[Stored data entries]
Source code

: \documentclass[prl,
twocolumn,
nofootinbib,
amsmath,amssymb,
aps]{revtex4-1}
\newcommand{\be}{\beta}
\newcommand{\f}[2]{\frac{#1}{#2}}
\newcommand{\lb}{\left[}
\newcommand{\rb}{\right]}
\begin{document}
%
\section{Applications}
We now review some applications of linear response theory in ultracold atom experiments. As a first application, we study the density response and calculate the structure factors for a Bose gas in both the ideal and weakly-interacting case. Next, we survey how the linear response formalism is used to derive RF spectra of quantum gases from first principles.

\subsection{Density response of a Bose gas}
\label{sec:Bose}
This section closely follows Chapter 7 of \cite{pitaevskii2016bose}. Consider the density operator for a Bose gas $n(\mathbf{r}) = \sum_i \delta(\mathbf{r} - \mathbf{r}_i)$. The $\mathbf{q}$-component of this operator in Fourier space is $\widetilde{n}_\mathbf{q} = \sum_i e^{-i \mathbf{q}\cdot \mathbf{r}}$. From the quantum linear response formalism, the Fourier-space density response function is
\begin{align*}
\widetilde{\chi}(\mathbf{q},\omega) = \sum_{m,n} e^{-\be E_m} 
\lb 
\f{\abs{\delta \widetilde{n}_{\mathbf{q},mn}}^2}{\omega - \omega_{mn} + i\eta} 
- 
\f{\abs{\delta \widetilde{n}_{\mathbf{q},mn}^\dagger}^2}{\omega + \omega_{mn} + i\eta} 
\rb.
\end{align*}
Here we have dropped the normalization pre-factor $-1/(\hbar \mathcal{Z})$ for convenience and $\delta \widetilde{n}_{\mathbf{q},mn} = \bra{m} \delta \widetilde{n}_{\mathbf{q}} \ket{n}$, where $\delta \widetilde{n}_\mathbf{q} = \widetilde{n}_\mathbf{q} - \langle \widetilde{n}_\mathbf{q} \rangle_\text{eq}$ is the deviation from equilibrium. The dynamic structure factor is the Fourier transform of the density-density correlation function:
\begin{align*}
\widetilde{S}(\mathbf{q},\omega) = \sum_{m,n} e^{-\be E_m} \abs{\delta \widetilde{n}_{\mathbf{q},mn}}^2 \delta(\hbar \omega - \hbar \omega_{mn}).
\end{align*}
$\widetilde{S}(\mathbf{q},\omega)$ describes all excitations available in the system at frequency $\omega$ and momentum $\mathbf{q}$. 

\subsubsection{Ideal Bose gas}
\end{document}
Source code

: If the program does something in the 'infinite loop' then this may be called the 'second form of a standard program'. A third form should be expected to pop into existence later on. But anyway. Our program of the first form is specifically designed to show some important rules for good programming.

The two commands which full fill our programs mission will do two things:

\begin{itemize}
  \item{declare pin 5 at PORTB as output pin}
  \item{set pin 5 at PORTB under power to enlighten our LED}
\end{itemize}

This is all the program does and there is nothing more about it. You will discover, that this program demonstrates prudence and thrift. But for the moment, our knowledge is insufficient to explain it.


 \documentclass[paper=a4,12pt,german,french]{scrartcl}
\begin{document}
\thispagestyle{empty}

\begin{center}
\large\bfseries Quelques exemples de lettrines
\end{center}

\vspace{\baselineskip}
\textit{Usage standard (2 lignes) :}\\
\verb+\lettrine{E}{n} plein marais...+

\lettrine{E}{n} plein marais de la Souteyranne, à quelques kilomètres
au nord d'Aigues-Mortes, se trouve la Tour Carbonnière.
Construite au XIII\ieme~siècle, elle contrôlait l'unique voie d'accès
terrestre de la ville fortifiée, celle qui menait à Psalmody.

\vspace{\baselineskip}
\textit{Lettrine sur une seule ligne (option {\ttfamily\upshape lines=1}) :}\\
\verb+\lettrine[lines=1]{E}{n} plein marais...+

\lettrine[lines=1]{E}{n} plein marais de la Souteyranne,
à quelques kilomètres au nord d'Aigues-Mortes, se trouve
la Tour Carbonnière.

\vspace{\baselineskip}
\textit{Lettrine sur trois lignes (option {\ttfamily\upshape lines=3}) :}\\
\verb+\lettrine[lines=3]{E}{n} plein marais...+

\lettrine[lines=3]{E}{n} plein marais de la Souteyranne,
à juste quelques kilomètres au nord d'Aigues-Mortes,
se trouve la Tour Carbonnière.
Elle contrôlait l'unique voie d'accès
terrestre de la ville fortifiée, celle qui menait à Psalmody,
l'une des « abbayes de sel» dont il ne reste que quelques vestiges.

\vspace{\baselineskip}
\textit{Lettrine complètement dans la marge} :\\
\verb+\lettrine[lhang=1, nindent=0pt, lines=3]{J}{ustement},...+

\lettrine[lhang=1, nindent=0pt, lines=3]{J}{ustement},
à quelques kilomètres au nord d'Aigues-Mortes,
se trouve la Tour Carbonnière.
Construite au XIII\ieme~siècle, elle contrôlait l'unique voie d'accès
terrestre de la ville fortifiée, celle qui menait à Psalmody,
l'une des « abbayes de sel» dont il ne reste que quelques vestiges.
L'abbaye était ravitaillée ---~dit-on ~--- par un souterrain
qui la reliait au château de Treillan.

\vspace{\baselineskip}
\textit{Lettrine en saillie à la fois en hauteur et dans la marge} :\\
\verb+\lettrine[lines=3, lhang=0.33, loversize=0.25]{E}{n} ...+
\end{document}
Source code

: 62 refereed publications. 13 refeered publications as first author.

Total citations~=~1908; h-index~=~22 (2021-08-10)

Required action: Extract each entry in full, exactly as given.

Your solution:
Source code

: \documentclass[prl,
twocolumn,
nofootinbib,
amsmath,amssymb,
aps]{revtex4-1}
\newcommand{\be}{\beta}
\newcommand{\f}[2]{\frac{#1}{#2}}
\newcommand{\lb}{\left[}
\newcommand{\rb}{\right]}
\begin{document}
%
\section{Applications}
We now review some applications of linear response theory in ultracold atom experiments. As a first application, we study the density response and calculate the structure factors for a Bose gas in both the ideal and weakly-interacting case. Next, we survey how the linear response formalism is used to derive RF spectra of quantum gases from first principles.

\subsection{Density response of a Bose gas}
\label{sec:Bose}
This section closely follows Chapter 7 of \cite{pitaevskii2016bose}. Consider the density operator for a Bose gas $n(\mathbf{r}) = \sum_i \delta(\mathbf{r} - \mathbf{r}_i)$. The $\mathbf{q}$-component of this operator in Fourier space is $\widetilde{n}_\mathbf{q} = \sum_i e^{-i \mathbf{q}\cdot \mathbf{r}}$. From the quantum linear response formalism, the Fourier-space density response function is
\begin{align*}
\widetilde{\chi}(\mathbf{q},\omega) = \sum_{m,n} e^{-\be E_m} 
\lb 
\f{\abs{\delta \widetilde{n}_{\mathbf{q},mn}}^2}{\omega - \omega_{mn} + i\eta} 
- 
\f{\abs{\delta \widetilde{n}_{\mathbf{q},mn}^\dagger}^2}{\omega + \omega_{mn} + i\eta} 
\rb.
\end{align*}
Here we have dropped the normalization pre-factor $-1/(\hbar \mathcal{Z})$ for convenience and $\delta \widetilde{n}_{\mathbf{q},mn} = \bra{m} \delta \widetilde{n}_{\mathbf{q}} \ket{n}$, where $\delta \widetilde{n}_\mathbf{q} = \widetilde{n}_\mathbf{q} - \langle \widetilde{n}_\mathbf{q} \rangle_\text{eq}$ is the deviation from equilibrium. The dynamic structure factor is the Fourier transform of the density-density correlation function:
\begin{align*}
\widetilde{S}(\mathbf{q},\omega) = \sum_{m,n} e^{-\be E_m} \abs{\delta \widetilde{n}_{\mathbf{q},mn}}^2 \delta(\hbar \omega - \hbar \omega_{mn}).
\end{align*}
$\widetilde{S}(\mathbf{q},\omega)$ describes all excitations available in the system at frequency $\omega$ and momentum $\mathbf{q}$. 

\subsubsection{Ideal Bose gas}
\end{document}
Source code

: If the program does something in the 'infinite loop' then this may be called the 'second form of a standard program'. A third form should be expected to pop into existence later on. But anyway. Our program of the first form is specifically designed to show some important rules for good programming.

The two commands which full fill our programs mission will do two things:

\begin{itemize}
  \item{declare pin 5 at PORTB as output pin}
  \item{set pin 5 at PORTB under power to enlighten our LED}
\end{itemize}

This is all the program does and there is nothing more about it. You will discover, that this program demonstrates prudence and thrift. But for the moment, our knowledge is insufficient to explain it.


 \documentclass[paper=a4,12pt,german,french]{scrartcl}
\begin{document}
\thispagestyle{empty}

\begin{center}
\large\bfseries Quelques exemples de lettrines
\end{center}

\vspace{\baselineskip}
\textit{Usage standard (2 lignes) :}\\
\verb+\lettrine{E}{n} plein marais...+

\lettrine{E}{n} plein marais de la Souteyranne, à quelques kilomètres
au nord d'Aigues-Mortes, se trouve la Tour Carbonnière.
Construite au XIII\ieme~siècle, elle contrôlait l'unique voie d'accès
terrestre de la ville fortifiée, celle qui menait à Psalmody.

\vspace{\baselineskip}
\textit{Lettrine sur une seule ligne (option {\ttfamily\upshape lines=1}) :}\\
\verb+\lettrine[lines=1]{E}{n} plein marais...+

\lettrine[lines=1]{E}{n} plein marais de la Souteyranne,
à quelques kilomètres au nord d'Aigues-Mortes, se trouve
la Tour Carbonnière.

\vspace{\baselineskip}
\textit{Lettrine sur trois lignes (option {\ttfamily\upshape lines=3}) :}\\
\verb+\lettrine[lines=3]{E}{n} plein marais...+

\lettrine[lines=3]{E}{n} plein marais de la Souteyranne,
à juste quelques kilomètres au nord d'Aigues-Mortes,
se trouve la Tour Carbonnière.
Elle contrôlait l'unique voie d'accès
terrestre de la ville fortifiée, celle qui menait à Psalmody,
l'une des « abbayes de sel» dont il ne reste que quelques vestiges.

\vspace{\baselineskip}
\textit{Lettrine complètement dans la marge} :\\
\verb+\lettrine[lhang=1, nindent=0pt, lines=3]{J}{ustement},...+

\lettrine[lhang=1, nindent=0pt, lines=3]{J}{ustement},
à quelques kilomètres au nord d'Aigues-Mortes,
se trouve la Tour Carbonnière.
Construite au XIII\ieme~siècle, elle contrôlait l'unique voie d'accès
terrestre de la ville fortifiée, celle qui menait à Psalmody,
l'une des « abbayes de sel» dont il ne reste que quelques vestiges.
L'abbaye était ravitaillée ---~dit-on ~--- par un souterrain
qui la reliait au château de Treillan.

\vspace{\baselineskip}
\textit{Lettrine en saillie à la fois en hauteur et dans la marge} :\\
\verb+\lettrine[lines=3, lhang=0.33, loversize=0.25]{E}{n} ...+
\end{document}
Source code

: 62 refereed publications. 13 refeered publications as first author.

Total citations~=~1908; h-index~=~22 (2021-08-10)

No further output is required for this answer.